« L’escalier de Jack » de Jean Cagnard.

Vivre avec le salaire minimum interprofessionnel de croissance demande infiniment plus de talent que pour le gagner.

C’est un fait.  Et Jean Cagnard, s’il nous prouve qu’il n’est lui-même certes pas dépourvu de ce talent, nous démontre surtout qu’il possède celui d’en rendre compte.  Au travers de son expérience personnelle, il détaille tous les rouages du travail.  A la fois relation à son corps, à celui des autres et aux choses qu’il modèle.  Mais aussi et surtout de par l’aliénation qu’il suppose, les rapports de force qu’il induit et qui le traverse, le travail se révèle être,  pour qui ne s’en défend pas, une machine à fabriquer des machines.  Et pour ce qui est de s’en défendre, Jean Cagnard en connaît un rayon.  D’abord, en évitant de se soumettre à l’inertie de l’emploi âprement défendu.  C’est soi-même qu’il s’agit de ne pas perdre, et non le rôle que d’aucuns cherchent à nous faire jouer sous le déguisement d’un chantage qu’ils nomment travail.  Il sera donc dans la fraise, la pomme, la salade, l’anchois, le tuyau d’échappement, le goudron, le ciment…  Ensuite, en faisant du travail, où se subsument de nos jours tous les asservissements, le lieu même d’une résistance, d’un accès à la liberté.

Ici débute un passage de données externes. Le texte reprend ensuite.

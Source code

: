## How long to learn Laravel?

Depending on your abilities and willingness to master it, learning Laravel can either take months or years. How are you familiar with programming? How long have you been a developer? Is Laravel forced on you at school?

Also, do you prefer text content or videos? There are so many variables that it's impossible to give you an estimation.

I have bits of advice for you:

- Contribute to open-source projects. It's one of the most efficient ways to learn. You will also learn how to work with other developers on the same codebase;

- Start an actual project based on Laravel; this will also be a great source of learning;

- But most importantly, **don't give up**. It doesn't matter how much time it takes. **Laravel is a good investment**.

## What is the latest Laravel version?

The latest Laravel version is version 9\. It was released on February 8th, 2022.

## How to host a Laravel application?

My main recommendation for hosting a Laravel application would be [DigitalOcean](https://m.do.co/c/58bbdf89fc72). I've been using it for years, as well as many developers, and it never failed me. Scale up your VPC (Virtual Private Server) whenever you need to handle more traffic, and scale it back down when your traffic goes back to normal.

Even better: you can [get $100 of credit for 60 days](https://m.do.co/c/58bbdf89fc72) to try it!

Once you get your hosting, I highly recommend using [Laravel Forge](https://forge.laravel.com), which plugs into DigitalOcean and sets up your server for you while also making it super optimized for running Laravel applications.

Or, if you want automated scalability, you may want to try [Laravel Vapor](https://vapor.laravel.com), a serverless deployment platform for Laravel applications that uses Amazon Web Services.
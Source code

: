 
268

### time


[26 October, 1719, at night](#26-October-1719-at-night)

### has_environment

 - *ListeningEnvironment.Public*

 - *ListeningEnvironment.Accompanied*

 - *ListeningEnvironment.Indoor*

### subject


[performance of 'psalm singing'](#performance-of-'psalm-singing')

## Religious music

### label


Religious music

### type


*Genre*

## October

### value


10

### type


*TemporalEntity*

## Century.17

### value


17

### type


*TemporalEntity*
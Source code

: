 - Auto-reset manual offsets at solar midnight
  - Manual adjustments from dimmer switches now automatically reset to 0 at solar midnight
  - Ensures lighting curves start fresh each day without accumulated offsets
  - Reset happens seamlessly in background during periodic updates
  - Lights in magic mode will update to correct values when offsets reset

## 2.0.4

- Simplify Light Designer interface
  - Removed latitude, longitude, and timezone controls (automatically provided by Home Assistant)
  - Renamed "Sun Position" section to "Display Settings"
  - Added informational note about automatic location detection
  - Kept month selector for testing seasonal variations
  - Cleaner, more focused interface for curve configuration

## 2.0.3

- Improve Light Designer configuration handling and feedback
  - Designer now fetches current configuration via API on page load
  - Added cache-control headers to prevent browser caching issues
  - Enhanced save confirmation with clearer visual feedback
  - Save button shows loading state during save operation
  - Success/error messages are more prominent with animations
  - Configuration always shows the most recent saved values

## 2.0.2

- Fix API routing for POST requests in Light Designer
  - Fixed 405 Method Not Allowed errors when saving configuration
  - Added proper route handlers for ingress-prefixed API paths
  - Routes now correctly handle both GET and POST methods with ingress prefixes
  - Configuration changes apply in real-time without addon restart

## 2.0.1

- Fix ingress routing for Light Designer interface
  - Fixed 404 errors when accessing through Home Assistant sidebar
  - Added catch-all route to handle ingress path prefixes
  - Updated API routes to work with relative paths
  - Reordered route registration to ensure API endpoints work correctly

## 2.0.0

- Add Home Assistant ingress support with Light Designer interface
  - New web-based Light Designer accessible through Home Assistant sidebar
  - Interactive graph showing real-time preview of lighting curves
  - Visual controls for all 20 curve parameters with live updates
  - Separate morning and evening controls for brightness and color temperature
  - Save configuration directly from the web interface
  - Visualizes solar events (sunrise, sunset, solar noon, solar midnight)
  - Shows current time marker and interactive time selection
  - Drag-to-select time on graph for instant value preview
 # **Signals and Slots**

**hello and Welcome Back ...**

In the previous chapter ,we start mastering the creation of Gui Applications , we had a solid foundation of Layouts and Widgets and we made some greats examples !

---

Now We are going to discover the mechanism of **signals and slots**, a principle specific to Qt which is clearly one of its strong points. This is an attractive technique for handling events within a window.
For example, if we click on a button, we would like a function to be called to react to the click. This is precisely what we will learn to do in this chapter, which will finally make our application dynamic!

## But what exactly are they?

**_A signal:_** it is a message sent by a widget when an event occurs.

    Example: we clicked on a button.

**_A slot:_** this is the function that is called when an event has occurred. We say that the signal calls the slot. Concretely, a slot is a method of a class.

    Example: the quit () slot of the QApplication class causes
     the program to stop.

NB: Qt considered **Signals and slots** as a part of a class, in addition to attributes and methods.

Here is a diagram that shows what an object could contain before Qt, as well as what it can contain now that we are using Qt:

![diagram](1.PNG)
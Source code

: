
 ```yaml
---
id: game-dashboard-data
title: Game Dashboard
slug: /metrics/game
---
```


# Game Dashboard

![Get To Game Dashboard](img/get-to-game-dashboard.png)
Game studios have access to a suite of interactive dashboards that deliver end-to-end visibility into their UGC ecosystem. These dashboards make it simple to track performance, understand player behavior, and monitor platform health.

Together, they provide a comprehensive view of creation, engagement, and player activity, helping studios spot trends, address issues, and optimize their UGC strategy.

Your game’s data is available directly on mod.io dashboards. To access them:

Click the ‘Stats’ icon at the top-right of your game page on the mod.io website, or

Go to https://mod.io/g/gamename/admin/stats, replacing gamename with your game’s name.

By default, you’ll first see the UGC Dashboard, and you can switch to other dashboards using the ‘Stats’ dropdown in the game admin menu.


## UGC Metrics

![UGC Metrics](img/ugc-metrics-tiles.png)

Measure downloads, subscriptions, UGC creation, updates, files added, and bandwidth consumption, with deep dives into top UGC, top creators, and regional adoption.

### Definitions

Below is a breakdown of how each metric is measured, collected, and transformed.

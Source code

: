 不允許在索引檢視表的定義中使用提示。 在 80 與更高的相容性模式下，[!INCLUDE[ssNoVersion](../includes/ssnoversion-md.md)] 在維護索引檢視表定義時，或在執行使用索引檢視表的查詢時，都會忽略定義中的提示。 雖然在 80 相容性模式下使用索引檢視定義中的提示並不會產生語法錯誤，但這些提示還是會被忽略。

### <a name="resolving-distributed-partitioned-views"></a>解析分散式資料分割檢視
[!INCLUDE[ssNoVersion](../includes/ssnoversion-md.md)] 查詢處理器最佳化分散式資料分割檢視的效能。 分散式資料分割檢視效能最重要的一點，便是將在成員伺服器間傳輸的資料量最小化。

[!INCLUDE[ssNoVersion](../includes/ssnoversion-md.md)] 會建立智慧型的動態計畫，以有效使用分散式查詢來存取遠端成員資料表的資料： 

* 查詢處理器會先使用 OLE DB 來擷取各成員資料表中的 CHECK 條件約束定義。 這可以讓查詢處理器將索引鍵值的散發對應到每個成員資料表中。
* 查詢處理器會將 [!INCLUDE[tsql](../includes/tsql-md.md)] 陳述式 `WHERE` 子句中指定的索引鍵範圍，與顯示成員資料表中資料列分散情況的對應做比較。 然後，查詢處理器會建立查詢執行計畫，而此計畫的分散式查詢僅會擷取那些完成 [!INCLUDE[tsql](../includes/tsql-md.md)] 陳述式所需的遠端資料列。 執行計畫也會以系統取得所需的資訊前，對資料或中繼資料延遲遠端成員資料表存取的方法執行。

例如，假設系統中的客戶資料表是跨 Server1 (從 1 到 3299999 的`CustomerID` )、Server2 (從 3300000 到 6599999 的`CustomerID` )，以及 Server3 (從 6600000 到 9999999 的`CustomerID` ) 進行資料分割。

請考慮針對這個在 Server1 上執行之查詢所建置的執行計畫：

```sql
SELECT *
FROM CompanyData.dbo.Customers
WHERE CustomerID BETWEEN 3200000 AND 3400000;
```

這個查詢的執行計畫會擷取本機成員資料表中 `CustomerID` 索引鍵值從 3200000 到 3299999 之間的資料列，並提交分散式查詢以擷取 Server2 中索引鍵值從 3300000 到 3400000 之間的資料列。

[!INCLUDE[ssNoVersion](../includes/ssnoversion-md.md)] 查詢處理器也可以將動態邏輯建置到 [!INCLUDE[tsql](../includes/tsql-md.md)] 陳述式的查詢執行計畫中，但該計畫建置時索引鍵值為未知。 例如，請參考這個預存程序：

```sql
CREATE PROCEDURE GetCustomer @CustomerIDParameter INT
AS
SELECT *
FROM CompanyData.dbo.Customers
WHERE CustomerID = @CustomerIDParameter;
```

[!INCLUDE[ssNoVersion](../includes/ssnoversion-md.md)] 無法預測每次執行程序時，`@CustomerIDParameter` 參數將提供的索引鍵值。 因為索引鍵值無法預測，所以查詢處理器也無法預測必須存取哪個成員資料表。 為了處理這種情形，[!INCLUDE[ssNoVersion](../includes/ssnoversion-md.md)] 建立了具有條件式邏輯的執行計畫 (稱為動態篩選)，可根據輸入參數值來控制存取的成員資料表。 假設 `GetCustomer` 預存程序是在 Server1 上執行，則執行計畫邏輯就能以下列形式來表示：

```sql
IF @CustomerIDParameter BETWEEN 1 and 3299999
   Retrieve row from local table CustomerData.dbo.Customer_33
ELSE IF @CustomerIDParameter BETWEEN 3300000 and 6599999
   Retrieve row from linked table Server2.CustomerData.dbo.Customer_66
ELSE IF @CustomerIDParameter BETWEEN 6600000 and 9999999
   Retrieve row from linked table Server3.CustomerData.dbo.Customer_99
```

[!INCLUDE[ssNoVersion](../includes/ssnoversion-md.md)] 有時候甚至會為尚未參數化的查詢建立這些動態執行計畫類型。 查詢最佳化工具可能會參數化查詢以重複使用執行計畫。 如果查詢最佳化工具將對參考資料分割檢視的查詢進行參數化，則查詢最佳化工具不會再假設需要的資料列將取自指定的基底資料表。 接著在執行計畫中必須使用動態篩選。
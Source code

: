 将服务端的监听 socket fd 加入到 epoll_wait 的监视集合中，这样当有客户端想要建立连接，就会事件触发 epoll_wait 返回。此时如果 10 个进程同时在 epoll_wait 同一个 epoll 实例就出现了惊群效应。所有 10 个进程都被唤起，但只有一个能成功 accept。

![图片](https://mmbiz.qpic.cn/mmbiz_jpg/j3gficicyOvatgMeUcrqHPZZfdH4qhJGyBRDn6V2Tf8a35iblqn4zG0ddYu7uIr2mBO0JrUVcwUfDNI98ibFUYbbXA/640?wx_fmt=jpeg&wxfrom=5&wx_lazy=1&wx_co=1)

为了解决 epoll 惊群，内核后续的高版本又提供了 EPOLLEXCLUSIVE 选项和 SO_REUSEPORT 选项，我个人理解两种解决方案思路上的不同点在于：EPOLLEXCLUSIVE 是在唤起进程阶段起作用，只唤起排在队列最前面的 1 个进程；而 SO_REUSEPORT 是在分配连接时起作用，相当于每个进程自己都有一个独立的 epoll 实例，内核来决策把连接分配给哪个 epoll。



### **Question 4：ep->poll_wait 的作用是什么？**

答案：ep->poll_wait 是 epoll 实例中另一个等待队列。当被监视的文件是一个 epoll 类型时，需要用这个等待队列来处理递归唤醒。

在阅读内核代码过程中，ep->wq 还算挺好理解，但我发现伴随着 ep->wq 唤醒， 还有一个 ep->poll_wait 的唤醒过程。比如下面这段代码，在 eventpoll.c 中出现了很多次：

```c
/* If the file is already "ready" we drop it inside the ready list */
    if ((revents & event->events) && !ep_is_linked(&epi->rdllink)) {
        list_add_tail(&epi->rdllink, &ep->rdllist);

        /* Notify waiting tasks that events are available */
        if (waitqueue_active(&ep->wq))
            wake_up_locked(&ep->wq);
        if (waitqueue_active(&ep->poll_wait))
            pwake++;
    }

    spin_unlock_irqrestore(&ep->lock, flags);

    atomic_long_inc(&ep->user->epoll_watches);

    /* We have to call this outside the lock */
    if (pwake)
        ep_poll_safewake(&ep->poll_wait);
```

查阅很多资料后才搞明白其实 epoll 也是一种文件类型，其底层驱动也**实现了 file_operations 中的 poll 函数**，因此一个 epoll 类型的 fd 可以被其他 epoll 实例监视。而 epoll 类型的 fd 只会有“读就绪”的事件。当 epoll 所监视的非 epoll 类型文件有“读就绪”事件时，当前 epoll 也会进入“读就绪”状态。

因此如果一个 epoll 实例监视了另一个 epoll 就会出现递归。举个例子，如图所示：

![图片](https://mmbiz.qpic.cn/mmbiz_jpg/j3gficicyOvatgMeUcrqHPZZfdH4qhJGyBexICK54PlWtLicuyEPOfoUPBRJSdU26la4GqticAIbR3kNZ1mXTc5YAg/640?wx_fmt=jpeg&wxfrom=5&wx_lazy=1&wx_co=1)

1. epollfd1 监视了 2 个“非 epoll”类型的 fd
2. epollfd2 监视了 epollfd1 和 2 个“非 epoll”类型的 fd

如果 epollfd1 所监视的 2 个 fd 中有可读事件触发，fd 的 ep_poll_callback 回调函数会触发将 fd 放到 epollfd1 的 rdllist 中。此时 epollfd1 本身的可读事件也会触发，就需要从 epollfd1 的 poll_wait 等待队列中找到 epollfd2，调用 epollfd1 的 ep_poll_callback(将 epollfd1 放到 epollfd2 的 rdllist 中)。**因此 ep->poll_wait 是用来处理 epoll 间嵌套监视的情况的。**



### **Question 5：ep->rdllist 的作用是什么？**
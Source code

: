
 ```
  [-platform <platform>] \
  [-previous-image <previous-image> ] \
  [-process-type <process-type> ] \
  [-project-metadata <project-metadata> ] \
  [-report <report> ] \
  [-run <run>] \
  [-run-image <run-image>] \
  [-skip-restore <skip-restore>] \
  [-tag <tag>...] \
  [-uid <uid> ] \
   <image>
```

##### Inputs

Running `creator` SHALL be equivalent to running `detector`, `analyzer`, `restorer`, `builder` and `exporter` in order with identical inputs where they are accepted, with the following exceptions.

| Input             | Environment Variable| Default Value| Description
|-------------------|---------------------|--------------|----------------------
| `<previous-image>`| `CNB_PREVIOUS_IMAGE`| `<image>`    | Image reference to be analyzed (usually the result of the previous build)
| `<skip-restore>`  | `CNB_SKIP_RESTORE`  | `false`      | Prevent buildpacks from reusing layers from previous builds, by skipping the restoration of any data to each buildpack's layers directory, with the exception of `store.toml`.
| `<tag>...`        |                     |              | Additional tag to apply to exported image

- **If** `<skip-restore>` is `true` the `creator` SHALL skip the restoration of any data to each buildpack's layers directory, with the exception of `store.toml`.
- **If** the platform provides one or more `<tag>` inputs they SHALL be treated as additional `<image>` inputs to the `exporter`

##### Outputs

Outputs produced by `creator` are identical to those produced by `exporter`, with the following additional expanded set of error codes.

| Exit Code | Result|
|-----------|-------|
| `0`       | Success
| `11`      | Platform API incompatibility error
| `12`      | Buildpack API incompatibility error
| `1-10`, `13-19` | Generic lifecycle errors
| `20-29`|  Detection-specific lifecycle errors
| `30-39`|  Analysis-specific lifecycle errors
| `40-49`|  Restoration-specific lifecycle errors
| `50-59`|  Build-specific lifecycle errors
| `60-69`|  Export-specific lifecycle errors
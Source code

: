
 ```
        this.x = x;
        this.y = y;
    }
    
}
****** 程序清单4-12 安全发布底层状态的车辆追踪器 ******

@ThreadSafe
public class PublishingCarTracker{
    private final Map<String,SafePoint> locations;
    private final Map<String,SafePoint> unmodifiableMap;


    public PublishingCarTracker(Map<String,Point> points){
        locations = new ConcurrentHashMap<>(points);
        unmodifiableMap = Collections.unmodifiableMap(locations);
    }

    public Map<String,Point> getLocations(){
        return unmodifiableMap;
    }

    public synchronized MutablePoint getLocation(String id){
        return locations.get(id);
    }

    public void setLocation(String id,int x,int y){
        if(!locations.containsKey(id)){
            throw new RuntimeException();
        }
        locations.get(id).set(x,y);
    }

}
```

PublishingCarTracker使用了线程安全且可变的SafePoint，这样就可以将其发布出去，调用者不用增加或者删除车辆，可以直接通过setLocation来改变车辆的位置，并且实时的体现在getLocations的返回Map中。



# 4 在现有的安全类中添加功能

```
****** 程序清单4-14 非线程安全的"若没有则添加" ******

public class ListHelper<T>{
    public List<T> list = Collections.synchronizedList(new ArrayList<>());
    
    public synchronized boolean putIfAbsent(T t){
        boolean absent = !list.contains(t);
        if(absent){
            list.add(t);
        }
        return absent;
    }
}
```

Une des qualités vertueuses du travailleur est de sublimer.  Sinon, il ne serait pas travailleur.  Le travailleur est une créature à la chimie farouchement optimiste.  Chaque seconde, il transforme la vie ordinaire en couches passionnelles.  C’est un dieu et un beau crétin.  Un dieu parce qu’il travaille, un crétin parce qu’il va travailler.

« L’escalier de Jack » est un superbe chant à la liberté.  Celle d’un homme en refus.  Dont le non qu’il prononce semble une évidence renforcée par des phrases construites toutes autour d’un vous qui renvoie à nos propres acquiescements.  D’une écriture qui affiche ses sources (Kerouac, Steinbeck), enfumé par les cigarettes qui font rire, emprunt de l’irrespect de qui s’oppose vraiment,  « L’escalier de Jack » montre qu’au lieu de s’enchaîner dans l’illusion d’une montée de « l’échelle sociale » dont les premiers échelons sont sciés depuis longtemps (mais ont-ils seulement un jour existé, ces échelons?), il est plus joyeux et grisant de vivre comme si l’on dévalait des marches.  Dans une tendresse un peu brute.  Et dans l’humour.

Comme si elle avait les doigts dans le slip de Dieu, votre mère roule des endives dans des tranches de jambon avant de les aligner dans un plat.

Jean Cagnard, L’escalier de Jack, 2012, Gaïa.